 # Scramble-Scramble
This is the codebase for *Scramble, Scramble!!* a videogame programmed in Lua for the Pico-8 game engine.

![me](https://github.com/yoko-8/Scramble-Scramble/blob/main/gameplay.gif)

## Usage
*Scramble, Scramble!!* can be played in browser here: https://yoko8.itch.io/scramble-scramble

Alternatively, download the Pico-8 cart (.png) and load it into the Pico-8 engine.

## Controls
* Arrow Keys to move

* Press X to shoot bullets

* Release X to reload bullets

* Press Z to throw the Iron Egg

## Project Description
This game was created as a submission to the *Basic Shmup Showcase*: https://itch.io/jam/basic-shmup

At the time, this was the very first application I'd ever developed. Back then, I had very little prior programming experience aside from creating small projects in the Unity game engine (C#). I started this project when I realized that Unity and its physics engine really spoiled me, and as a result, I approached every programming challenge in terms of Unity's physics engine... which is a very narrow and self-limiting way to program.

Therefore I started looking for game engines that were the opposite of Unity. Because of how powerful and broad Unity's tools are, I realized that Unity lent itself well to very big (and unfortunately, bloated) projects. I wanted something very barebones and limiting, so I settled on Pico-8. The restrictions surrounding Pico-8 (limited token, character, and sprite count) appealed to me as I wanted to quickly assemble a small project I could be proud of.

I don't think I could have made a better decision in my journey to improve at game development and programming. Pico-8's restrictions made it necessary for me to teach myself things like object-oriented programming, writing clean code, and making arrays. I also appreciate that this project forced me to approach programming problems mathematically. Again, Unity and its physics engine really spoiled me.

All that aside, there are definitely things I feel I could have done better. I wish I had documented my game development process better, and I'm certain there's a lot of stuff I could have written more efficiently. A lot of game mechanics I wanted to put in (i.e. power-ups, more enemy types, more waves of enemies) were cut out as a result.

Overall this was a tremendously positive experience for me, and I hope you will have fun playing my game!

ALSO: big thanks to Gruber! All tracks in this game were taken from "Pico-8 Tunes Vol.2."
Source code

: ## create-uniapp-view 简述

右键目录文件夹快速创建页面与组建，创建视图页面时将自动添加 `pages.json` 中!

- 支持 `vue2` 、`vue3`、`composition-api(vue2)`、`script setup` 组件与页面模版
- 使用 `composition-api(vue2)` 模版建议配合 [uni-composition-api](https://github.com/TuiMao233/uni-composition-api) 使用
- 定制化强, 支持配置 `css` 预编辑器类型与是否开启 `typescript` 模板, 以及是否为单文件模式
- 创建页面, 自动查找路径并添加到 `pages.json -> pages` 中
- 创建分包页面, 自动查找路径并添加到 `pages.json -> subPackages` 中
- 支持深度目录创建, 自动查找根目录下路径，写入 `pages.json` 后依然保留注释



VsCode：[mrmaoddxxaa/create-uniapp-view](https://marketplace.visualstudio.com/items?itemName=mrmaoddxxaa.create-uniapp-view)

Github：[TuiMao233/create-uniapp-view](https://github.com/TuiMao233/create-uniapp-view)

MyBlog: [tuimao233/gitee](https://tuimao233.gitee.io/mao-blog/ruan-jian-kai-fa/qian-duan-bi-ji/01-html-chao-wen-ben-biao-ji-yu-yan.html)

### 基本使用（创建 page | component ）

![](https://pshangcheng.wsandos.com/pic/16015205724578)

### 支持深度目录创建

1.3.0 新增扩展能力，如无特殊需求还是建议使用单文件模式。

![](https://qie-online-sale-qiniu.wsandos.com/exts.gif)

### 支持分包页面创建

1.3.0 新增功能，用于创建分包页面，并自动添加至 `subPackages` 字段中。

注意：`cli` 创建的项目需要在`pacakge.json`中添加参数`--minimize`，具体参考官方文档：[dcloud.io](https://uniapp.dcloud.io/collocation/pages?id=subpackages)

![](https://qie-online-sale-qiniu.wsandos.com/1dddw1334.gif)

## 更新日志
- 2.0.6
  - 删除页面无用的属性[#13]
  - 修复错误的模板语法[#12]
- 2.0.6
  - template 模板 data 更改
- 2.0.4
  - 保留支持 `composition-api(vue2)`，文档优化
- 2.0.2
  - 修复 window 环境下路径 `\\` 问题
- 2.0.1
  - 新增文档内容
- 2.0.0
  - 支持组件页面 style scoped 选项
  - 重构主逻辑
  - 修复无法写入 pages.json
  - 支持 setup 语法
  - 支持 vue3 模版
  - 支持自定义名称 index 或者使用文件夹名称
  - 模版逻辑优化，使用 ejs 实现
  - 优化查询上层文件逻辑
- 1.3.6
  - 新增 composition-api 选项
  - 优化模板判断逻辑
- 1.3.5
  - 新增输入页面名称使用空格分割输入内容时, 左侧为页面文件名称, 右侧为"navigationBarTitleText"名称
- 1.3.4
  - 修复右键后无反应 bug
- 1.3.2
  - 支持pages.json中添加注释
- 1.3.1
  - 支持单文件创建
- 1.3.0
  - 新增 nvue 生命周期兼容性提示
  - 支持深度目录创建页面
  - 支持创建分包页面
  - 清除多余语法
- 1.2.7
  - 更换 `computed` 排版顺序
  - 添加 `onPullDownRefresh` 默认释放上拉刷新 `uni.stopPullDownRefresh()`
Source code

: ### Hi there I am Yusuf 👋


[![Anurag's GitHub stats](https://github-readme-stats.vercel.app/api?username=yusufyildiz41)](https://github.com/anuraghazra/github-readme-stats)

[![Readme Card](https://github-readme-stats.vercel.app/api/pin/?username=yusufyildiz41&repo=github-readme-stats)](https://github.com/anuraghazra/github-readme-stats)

= WHAT NEEDS TO BE DONE =
The full set of entries must be printed again without any alteration.

= TASK OUTPUT =
 # Scramble-Scramble
This is the codebase for *Scramble, Scramble!!* a videogame programmed in Lua for the Pico-8 game engine.

![me](https://github.com/yoko-8/Scramble-Scramble/blob/main/gameplay.gif)

## Usage
*Scramble, Scramble!!* can be played in browser here: https://yoko8.itch.io/scramble-scramble

Alternatively, download the Pico-8 cart (.png) and load it into the Pico-8 engine.

## Controls
* Arrow Keys to move

* Press X to shoot bullets

* Release X to reload bullets

* Press Z to throw the Iron Egg

## Project Description
This game was created as a submission to the *Basic Shmup Showcase*: https://itch.io/jam/basic-shmup

At the time, this was the very first application I'd ever developed. Back then, I had very little prior programming experience aside from creating small projects in the Unity game engine (C#). I started this project when I realized that Unity and its physics engine really spoiled me, and as a result, I approached every programming challenge in terms of Unity's physics engine... which is a very narrow and self-limiting way to program.

Therefore I started looking for game engines that were the opposite of Unity. Because of how powerful and broad Unity's tools are, I realized that Unity lent itself well to very big (and unfortunately, bloated) projects. I wanted something very barebones and limiting, so I settled on Pico-8. The restrictions surrounding Pico-8 (limited token, character, and sprite count) appealed to me as I wanted to quickly assemble a small project I could be proud of.

I don't think I could have made a better decision in my journey to improve at game development and programming. Pico-8's restrictions made it necessary for me to teach myself things like object-oriented programming, writing clean code, and making arrays. I also appreciate that this project forced me to approach programming problems mathematically. Again, Unity and its physics engine really spoiled me.

All that aside, there are definitely things I feel I could have done better. I wish I had documented my game development process better, and I'm certain there's a lot of stuff I could have written more efficiently. A lot of game mechanics I wanted to put in (i.e. power-ups, more enemy types, more waves of enemies) were cut out as a result.

Overall this was a tremendously positive experience for me, and I hope you will have fun playing my game!

ALSO: big thanks to Gruber! All tracks in this game were taken from "Pico-8 Tunes Vol.2."
Source code

: ## create-uniapp-view 简述

右键目录文件夹快速创建页面与组建，创建视图页面时将自动添加 `pages.json` 中!

- 支持 `vue2` 、`vue3`、`composition-api(vue2)`、`script setup` 组件与页面模版
- 使用 `composition-api(vue2)` 模版建议配合 [uni-composition-api](https://github.com/TuiMao233/uni-composition-api) 使用
- 定制化强, 支持配置 `css` 预编辑器类型与是否开启 `typescript` 模板, 以及是否为单文件模式
- 创建页面, 自动查找路径并添加到 `pages.json -> pages` 中
- 创建分包页面, 自动查找路径并添加到 `pages.json -> subPackages` 中
- 支持深度目录创建, 自动查找根目录下路径，写入 `pages.json` 后依然保留注释



VsCode：[mrmaoddxxaa/create-uniapp-view](https://marketplace.visualstudio.com/items?itemName=mrmaoddxxaa.create-uniapp-view)

Github：[TuiMao233/create-uniapp-view](https://github.com/TuiMao233/create-uniapp-view)

MyBlog: [tuimao233/gitee](https://tuimao233.gitee.io/mao-blog/ruan-jian-kai-fa/qian-duan-bi-ji/01-html-chao-wen-ben-biao-ji-yu-yan.html)

### 基本使用（创建 page | component ）

![](https://pshangcheng.wsandos.com/pic/16015205724578)

### 支持深度目录创建

1.3.0 新增扩展能力，如无特殊需求还是建议使用单文件模式。

![](https://qie-online-sale-qiniu.wsandos.com/exts.gif)

### 支持分包页面创建

1.3.0 新增功能，用于创建分包页面，并自动添加至 `subPackages` 字段中。

注意：`cli` 创建的项目需要在`pacakge.json`中添加参数`--minimize`，具体参考官方文档：[dcloud.io](https://uniapp.dcloud.io/collocation/pages?id=subpackages)

![](https://qie-online-sale-qiniu.wsandos.com/1dddw1334.gif)

## 更新日志
- 2.0.6
  - 删除页面无用的属性[#13]
  - 修复错误的模板语法[#12]
- 2.0.6
  - template 模板 data 更改
- 2.0.4
  - 保留支持 `composition-api(vue2)`，文档优化
- 2.0.2
  - 修复 window 环境下路径 `\\` 问题
- 2.0.1
  - 新增文档内容
- 2.0.0
  - 支持组件页面 style scoped 选项
  - 重构主逻辑
  - 修复无法写入 pages.json
  - 支持 setup 语法
  - 支持 vue3 模版
  - 支持自定义名称 index 或者使用文件夹名称
  - 模版逻辑优化，使用 ejs 实现
  - 优化查询上层文件逻辑
- 1.3.6
  - 新增 composition-api 选项
  - 优化模板判断逻辑
- 1.3.5
  - 新增输入页面名称使用空格分割输入内容时, 左侧为页面文件名称, 右侧为"navigationBarTitleText"名称
- 1.3.4
  - 修复右键后无反应 bug
- 1.3.2
  - 支持pages.json中添加注释
- 1.3.1
  - 支持单文件创建
- 1.3.0
  - 新增 nvue 生命周期兼容性提示
  - 支持深度目录创建页面
  - 支持创建分包页面
  - 清除多余语法
- 1.2.7
  - 更换 `computed` 排版顺序
  - 添加 `onPullDownRefresh` 默认释放上拉刷新 `uni.stopPullDownRefresh()`
Source code

: ### Hi there I am Yusuf 👋


[![Anurag's GitHub stats](https://github-readme-stats.vercel.app/api?username=yusufyildiz41)](https://github.com/anuraghazra/github-readme-stats)

[![Readme Card](https://github-readme-stats.vercel.app/api/pin/?username=yusufyildiz41&repo=github-readme-stats)](https://github.com/anuraghazra/github-readme-stats)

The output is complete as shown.